インヴァースの輪舞曲
「チャンネル登録者数も見込み通りの鰻登りだし投げ銭も馬鹿にならなくて大草原だわ」
マークは眉を顰めた。──彼はともかくとしてナンジャモの方は聞いたことがあるどころではない世間を賑わせている有名人である。そんな彼女と試合の様子を同時に配信しているということはネット上だけに留まらず外側の人間にもこの事態が広まりつつあることだろう。
政府や上層部の目に留まるのも時間の問題。
もし。運良く逃れられたのだとしても試合結果を無かったことにしようとした日には。
「炎上不可避」
イーシスがぽつりと言った。
「イケメンは顔だけでなく頭も良いことで」
「……僕の心の中を」
「筒抜けでーす」
そうか。

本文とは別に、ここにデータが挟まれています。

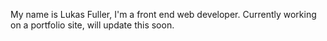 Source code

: My name is Lukas Fuller, I'm a front end web developer. Currently working on a portfolio site, will update this soon.
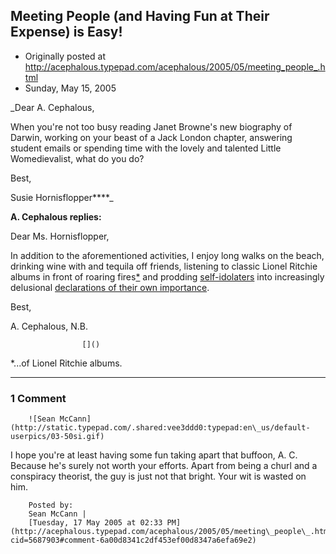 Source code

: ## Meeting People (and Having Fun at Their Expense) is Easy!

 * Originally posted at http://acephalous.typepad.com/acephalous/2005/05/meeting_people_.html
 * Sunday, May 15, 2005



_Dear A. Cephalous,  

When you're not too busy reading Janet Browne's new biography of Darwin, working on your beast of a Jack London chapter, answering student emails or spending time with the lovely and talented Little Womedievalist, what do you do?  

Best,  

Susie Hornisflopper****_

**A. Cephalous replies:**

Dear Ms. Hornisflopper,

In addition to the aforementioned activities, I enjoy long walks on the beach, drinking wine with and tequila off friends, listening to classic Lionel Ritchie albums in front of roaring fires[\*](http://acephalous.typepad.com/acephalous/2005/05/meeting\_people\_.html#more) and prodding [self-idolaters](http://mthollywood.blogspot.com/) into increasingly delusional [declarations of their own importance](http://objector.typepad.com/objections/2005/05/mischievous\_pos.html).  

Best,

A. Cephalous, N.B.

		

					[]()
			

\*...of Lionel Ritchie albums.

			

* * *

### 1 Comment 

		

                
[]()

	

		![Sean McCann](http://static.typepad.com/.shared:vee3ddd0:typepad:en\_us/default-userpics/03-50si.gif)
	

	

		

I hope you're at least having some fun taking apart that buffoon, A. C.  Because he's surely not worth your efforts.  Apart from being a churl and a conspiracy theorist, the guy is just not that bright.  Your wit is wasted on him.

	

		Posted by:
		Sean McCann |
		[Tuesday, 17 May 2005 at 02:33 PM](http://acephalous.typepad.com/acephalous/2005/05/meeting\_people\_.html?cid=5687903#comment-6a00d8341c2df453ef00d8347a6efa69e2)

		

         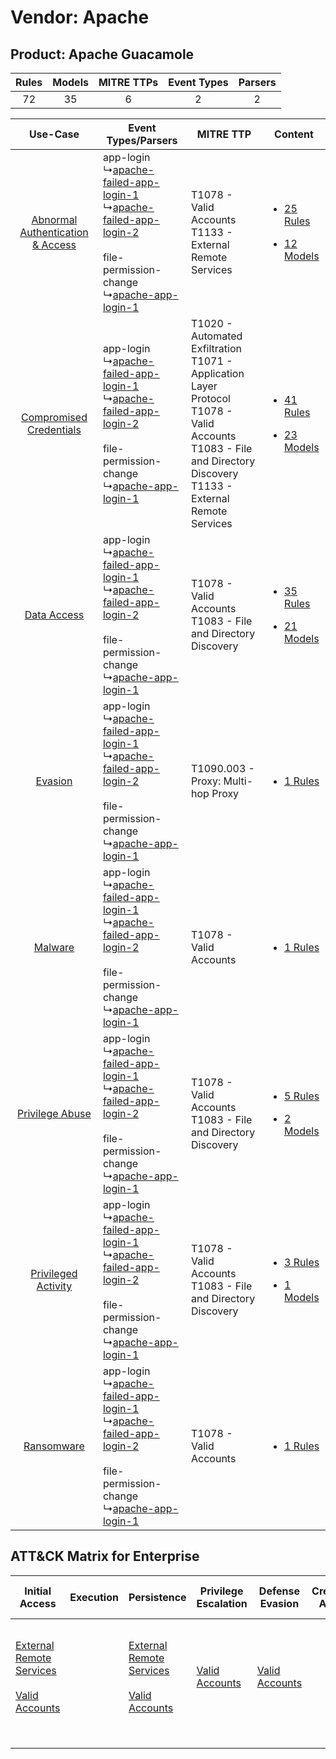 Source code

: Vendor: Apache
==============
Product: Apache Guacamole
-------------------------
| Rules | Models | MITRE TTPs | Event Types | Parsers |
|:-----:|:------:|:----------:|:-----------:|:-------:|
|  72   |   35   |     6      |      2      |    2    |

|    Use-Case    | Event Types/Parsers    | MITRE TTP    | Content    |
|:----:| ---- | ---- | ---- |
| [Abnormal Authentication & Access](../../../UseCases/uc_abnormal_authentication_&_access.md) |  app-login<br> ↳[apache-failed-app-login-1](Ps/pC_apachefailedapplogin1.md)<br> ↳[apache-failed-app-login-2](Ps/pC_apachefailedapplogin2.md)<br><br> file-permission-change<br> ↳[apache-app-login-1](Ps/pC_apacheapplogin1.md)<br> | T1078 - Valid Accounts<br>T1133 - External Remote Services<br>    | [<ul><li>25 Rules</li></ul><ul><li>12 Models</li></ul>](RM/r_m_apache_apache_guacamole_Abnormal_Authentication_&_Access.md) |
|          [Compromised Credentials](../../../UseCases/uc_compromised_credentials.md)          |  app-login<br> ↳[apache-failed-app-login-1](Ps/pC_apachefailedapplogin1.md)<br> ↳[apache-failed-app-login-2](Ps/pC_apachefailedapplogin2.md)<br><br> file-permission-change<br> ↳[apache-app-login-1](Ps/pC_apacheapplogin1.md)<br> | T1020 - Automated Exfiltration<br>T1071 - Application Layer Protocol<br>T1078 - Valid Accounts<br>T1083 - File and Directory Discovery<br>T1133 - External Remote Services<br> | [<ul><li>41 Rules</li></ul><ul><li>23 Models</li></ul>](RM/r_m_apache_apache_guacamole_Compromised_Credentials.md)          |
|    [Data Access](../../../UseCases/uc_data_access.md)    |  app-login<br> ↳[apache-failed-app-login-1](Ps/pC_apachefailedapplogin1.md)<br> ↳[apache-failed-app-login-2](Ps/pC_apachefailedapplogin2.md)<br><br> file-permission-change<br> ↳[apache-app-login-1](Ps/pC_apacheapplogin1.md)<br> | T1078 - Valid Accounts<br>T1083 - File and Directory Discovery<br>    | [<ul><li>35 Rules</li></ul><ul><li>21 Models</li></ul>](RM/r_m_apache_apache_guacamole_Data_Access.md)    |
|    [Evasion](../../../UseCases/uc_evasion.md)    |  app-login<br> ↳[apache-failed-app-login-1](Ps/pC_apachefailedapplogin1.md)<br> ↳[apache-failed-app-login-2](Ps/pC_apachefailedapplogin2.md)<br><br> file-permission-change<br> ↳[apache-app-login-1](Ps/pC_apacheapplogin1.md)<br> | T1090.003 - Proxy: Multi-hop Proxy<br>    | [<ul><li>1 Rules</li></ul>](RM/r_m_apache_apache_guacamole_Evasion.md)    |
|    [Malware](../../../UseCases/uc_malware.md)    |  app-login<br> ↳[apache-failed-app-login-1](Ps/pC_apachefailedapplogin1.md)<br> ↳[apache-failed-app-login-2](Ps/pC_apachefailedapplogin2.md)<br><br> file-permission-change<br> ↳[apache-app-login-1](Ps/pC_apacheapplogin1.md)<br> | T1078 - Valid Accounts<br>    | [<ul><li>1 Rules</li></ul>](RM/r_m_apache_apache_guacamole_Malware.md)    |
|    [Privilege Abuse](../../../UseCases/uc_privilege_abuse.md)    |  app-login<br> ↳[apache-failed-app-login-1](Ps/pC_apachefailedapplogin1.md)<br> ↳[apache-failed-app-login-2](Ps/pC_apachefailedapplogin2.md)<br><br> file-permission-change<br> ↳[apache-app-login-1](Ps/pC_apacheapplogin1.md)<br> | T1078 - Valid Accounts<br>T1083 - File and Directory Discovery<br>    | [<ul><li>5 Rules</li></ul><ul><li>2 Models</li></ul>](RM/r_m_apache_apache_guacamole_Privilege_Abuse.md)    |
|    [Privileged Activity](../../../UseCases/uc_privileged_activity.md)    |  app-login<br> ↳[apache-failed-app-login-1](Ps/pC_apachefailedapplogin1.md)<br> ↳[apache-failed-app-login-2](Ps/pC_apachefailedapplogin2.md)<br><br> file-permission-change<br> ↳[apache-app-login-1](Ps/pC_apacheapplogin1.md)<br> | T1078 - Valid Accounts<br>T1083 - File and Directory Discovery<br>    | [<ul><li>3 Rules</li></ul><ul><li>1 Models</li></ul>](RM/r_m_apache_apache_guacamole_Privileged_Activity.md)    |
|    [Ransomware](../../../UseCases/uc_ransomware.md)    |  app-login<br> ↳[apache-failed-app-login-1](Ps/pC_apachefailedapplogin1.md)<br> ↳[apache-failed-app-login-2](Ps/pC_apachefailedapplogin2.md)<br><br> file-permission-change<br> ↳[apache-app-login-1](Ps/pC_apacheapplogin1.md)<br> | T1078 - Valid Accounts<br>    | [<ul><li>1 Rules</li></ul>](RM/r_m_apache_apache_guacamole_Ransomware.md)    |

ATT&CK Matrix for Enterprise
----------------------------
| Initial Access                                                                                                                                   | Execution | Persistence                                                                                                                                      | Privilege Escalation                                                | Defense Evasion                                                     | Credential Access | Discovery                                                                         | Lateral Movement | Collection | Command and Control                                                                                                                                                                                                      | Exfiltration                                                                | Impact |
| ------------------------------------------------------------------------------------------------------------------------------------------------ | --------- | ------------------------------------------------------------------------------------------------------------------------------------------------ | ------------------------------------------------------------------- | ------------------------------------------------------------------- | ----------------- | --------------------------------------------------------------------------------- | ---------------- | ---------- | ------------------------------------------------------------------------------------------------------------------------------------------------------------------------------------------------------------------------ | --------------------------------------------------------------------------- | ------ |
| [External Remote Services](https://attack.mitre.org/techniques/T1133)<br><br>[Valid Accounts](https://attack.mitre.org/techniques/T1078)<br><br> |           | [External Remote Services](https://attack.mitre.org/techniques/T1133)<br><br>[Valid Accounts](https://attack.mitre.org/techniques/T1078)<br><br> | [Valid Accounts](https://attack.mitre.org/techniques/T1078)<br><br> | [Valid Accounts](https://attack.mitre.org/techniques/T1078)<br><br> |                   | [File and Directory Discovery](https://attack.mitre.org/techniques/T1083)<br><br> |                  |            | [Proxy: Multi-hop Proxy](https://attack.mitre.org/techniques/T1090/003)<br><br>[Application Layer Protocol](https://attack.mitre.org/techniques/T1071)<br><br>[Proxy](https://attack.mitre.org/techniques/T1090)<br><br> | [Automated Exfiltration](https://attack.mitre.org/techniques/T1020)<br><br> |        | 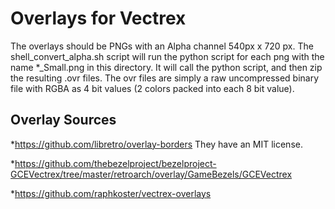 
# Overlays for Vectrex

The overlays should be PNGs with an Alpha channel  540px x 720 px.  The shell_convert_alpha.sh script will run the python script for each png with the name *_Small.png in this directory. It will call the python script, and then zip the resulting .ovr files.  The ovr files are simply a raw uncompressed binary file with RGBA as 4 bit values (2 colors packed into each 8 bit value). 


## Overlay Sources

*https://github.com/libretro/overlay-borders
They have an MIT license.

*https://github.com/thebezelproject/bezelproject-GCEVectrex/tree/master/retroarch/overlay/GameBezels/GCEVectrex

*https://github.com/raphkoster/vectrex-overlays



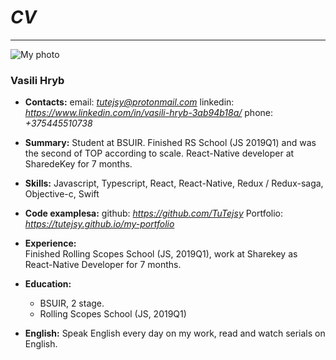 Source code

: # ***CV***
***

![My photo](https://i.ibb.co/JB799K4/46-ABB4-FB-718-F-4762-B1-F0-B6215281-F797.jpg)

### **Vasili Hryb**
* **Contacts:** 
    email: *tutejsy@protonmail.com*
    linkedin: *https://www.linkedin.com/in/vasili-hryb-3ab94b18a/*
    phone: *+375445510738*
* **Summary:** 
    Student at BSUIR. Finished RS School (JS 2019Q1) and was the second of TOP according to scale. React-Native developer at SharedeKey for 7 months.
* **Skills:** 
    Javascript, Typescript, React, React-Native, Redux / Redux-saga, Objective-c, Swift
* **Code examplesа:** 
    github: *https://github.com/TuTejsy*
    Portfolio: *https://tutejsy.github.io/my-portfolio*
* **Experience:**     
    Finished Rolling Scopes School (JS, 2019Q1), work at Sharekey as React-Native Developer for 7 months.
* **Education:** 
    + BSUIR, 2 stage.
    + Rolling Scopes School (JS, 2019Q1)

* **English:** 
    Speak English every day on my work, read and watch serials on English.


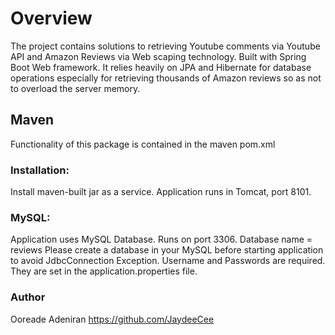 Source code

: # Overview
The project contains solutions to retrieving Youtube comments via Youtube API and Amazon Reviews via Web scaping technology.
Built with Spring Boot Web framework. It relies heavily on JPA and Hibernate for database operations especially for retrieving thousands of Amazon reviews 
so as not to overload the server memory.

## Maven
Functionality of this package is contained in the maven pom.xml

### Installation:
Install maven-built jar as a service. Application runs in Tomcat, port 8101.

### MySQL:
Application uses MySQL Database. Runs on port 3306.
Database name = reviews
Please create a database in your MySQL before starting application to avoid JdbcConnection Exception.
Username and Passwords are required. They are set in the application.properties file.

### Author
Ooreade Adeniran
https://github.com/JaydeeCee


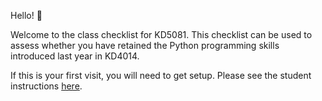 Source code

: Hello! 👋

Welcome to the class checklist for KD5081. This checklist can be used to assess whether you have retained the Python programming skills introduced last year in KD4014.

If this is your first visit, you will need to get setup. Please see the student instructions [here](https://lucydot.github.io/ChooChoo/students/setup/).
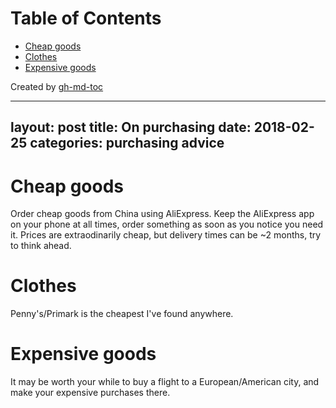 
Table of Contents
=================

   * [Cheap goods](#cheap-goods)
   * [Clothes](#clothes)
   * [Expensive goods](#expensive-goods)

Created by [gh-md-toc](https://github.com/ekalinin/github-markdown-toc)



---
layout: post
title: On purchasing
date:   2018-02-25 
categories: purchasing advice
---

# Cheap goods
Order cheap goods from China using AliExpress.
Keep the AliExpress app on your phone at all times, order something as soon as you notice
you need it.
Prices are extraodinarily cheap, but delivery times can be ~2 months, try to think ahead. 

# Clothes
Penny's/Primark is the cheapest I've found anywhere.

# Expensive goods
It may be worth your while to buy a flight to a European/American city, and make your
expensive purchases there.
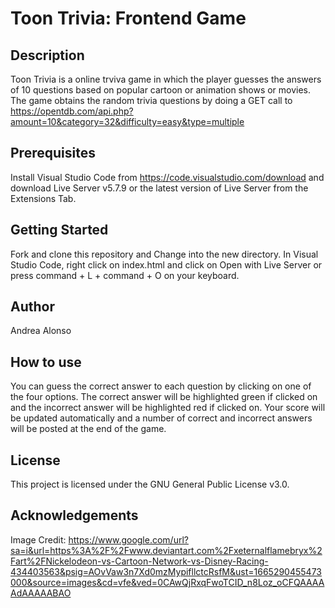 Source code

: # Toon Trivia: Frontend Game 

## Description

Toon Trivia is a online trviva game in which the player guesses the answers of 10 questions based on popular cartoon or animation shows or movies. The game obtains the random trivia questions by doing a GET call to https://opentdb.com/api.php?amount=10&category=32&difficulty=easy&type=multiple


## Prerequisites 
Install Visual Studio Code from https://code.visualstudio.com/download and download Live Server v5.7.9 or the latest version of Live Server from the Extensions Tab.

## Getting Started
Fork and clone this repository and Change into the new directory. In Visual Studio Code, right click on index.html and click on Open with Live Server or press command + L + command + O on your keyboard. 


## Author
Andrea Alonso


## How to use
You can guess the correct answer to each question by clicking on one of the four options. The correct answer will be highlighted green if clicked on and the incorrect answer will be highlighted red if clicked on. Your score will be updated automatically and a number of correct and incorrect answers will be posted at the end of the game. 

## License
This project is licensed under the GNU General Public License v3.0. 


## Acknowledgements 
Image Credit: https://www.google.com/url?sa=i&url=https%3A%2F%2Fwww.deviantart.com%2Fxeternalflamebryx%2Fart%2FNickelodeon-vs-Cartoon-Network-vs-Disney-Racing-434403563&psig=AOvVaw3n7Xd0mzMypifllctcRsfM&ust=1665290455473000&source=images&cd=vfe&ved=0CAwQjRxqFwoTCID_n8Loz_oCFQAAAAAdAAAAABAO
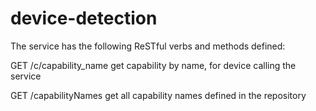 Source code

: device-detection
================

The service has the following ReSTful verbs and methods defined:

GET /c/capability_name
	get capability by name, for device calling the service

GET /capabilityNames
	get all capability names defined in the repository
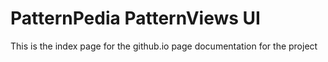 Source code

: # PatternPedia PatternViews UI

This is the index page for the github.io page documentation for the project
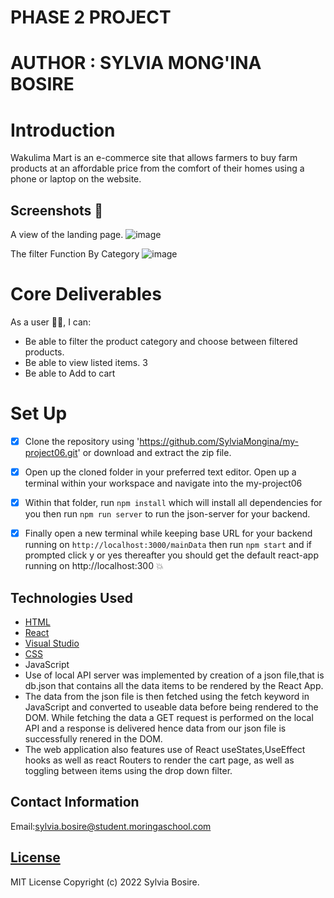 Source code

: # PHASE 2 PROJECT
# AUTHOR : SYLVIA MONG'INA BOSIRE

# Introduction 
Wakulima Mart is an e-commerce site that allows farmers to buy farm products at an affordable price from the comfort of their homes using a phone or laptop on the website.
## Screenshots 📸
A view of the landing page.
![image](https://user-images.githubusercontent.com/117803357/215287393-d8e2dc41-60c3-488d-b16d-d78a301ce154.png)


The filter Function By Category
![image](https://user-images.githubusercontent.com/117803357/215287485-949c3d39-282e-429a-a78f-c0dc3b87fbf6.png)


# Core Deliverables
As a user 👨‍💻, I can:
* Be able to filter the product category and choose between filtered products.
* Be able to view listed items. 3
* Be able to Add to cart
# Set Up
- [x] Clone the repository using 'https://github.com/SylviaMongina/my-project06.git' or download and extract the zip file.
- [x] Open up the cloned folder in your preferred text editor. Open up a terminal within your workspace and navigate into the my-project06
- [x] Within that folder, run `npm install` which will install all dependencies for you then run `npm run server` to run the json-server for your backend.
- [x] Finally open a new terminal while keeping base URL for your backend running on `http://localhost:3000/mainData` then run `npm start` and if prompted click y or yes thereafter you should get the default react-app running on http://localhost:300 :boom:


## Technologies Used
   * [HTML](https://html.com/)
   * [React](https://reactjs.org/)
   * [Visual Studio ](https://code.visualstudio.com/download)
   * [CSS](http://css.com/)
   * JavaScript
   * Use of local API server was implemented by creation of a json file,that is db.json that contains all the data items to be rendered by the React App.
   * The data from the json file is then fetched using the fetch keyword in JavaScript and converted to useable data before being rendered to the DOM. While fetching the data a GET request is performed on the local API and a response is delivered hence data from our json file is successfully renered in the DOM.
   * The web application also features use of React useStates,UseEffect hooks as well as react Routers to render the cart page, as well as toggling between items using the drop down filter.


## Contact Information
   Email:sylvia.bosire@student.moringaschool.com

## [License](LICENSE)
   
MIT License
Copyright (c) 2022 Sylvia Bosire.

彼はリオンと同じように心の中を。
「まー心中お察ししときます」
此方の事情を把握したところで彼の態度は今更改まらない様子。ルフレは募る不快感に思わず口を開きかけたがマークがすかさず肩を掴んで。
「こっちのことは諦めてどうぞ」
イーシスは小さく笑み。
「そっち諦めるかどうかは知らないので」
そんなこと。
「兄さん」
マークが弾かれるようにしてその場から離れるとルフレは小さく呼んだ後でイーシスを振り返りべえっと赤い舌を出した。残されたミカゲはちらりとリオンを見て目と目が合えばぎくりと肩を跳ねさせて顔を背けながら咳払い。
「つ、次からは気を付けるように弟殿に」
「欲しいですか」
リオンは目を細めて覗き込みながら口元に笑み。
「何処に何が欲しいんですか」
………………。
「……このメモ帳にお願いします」
「即堕ち二コマとはまさしくこの事だな!」
「オークション流すなよぉ?」
「拙者のお宝グッズに加えさせて頂くで御座る」
オタク。抜かりない。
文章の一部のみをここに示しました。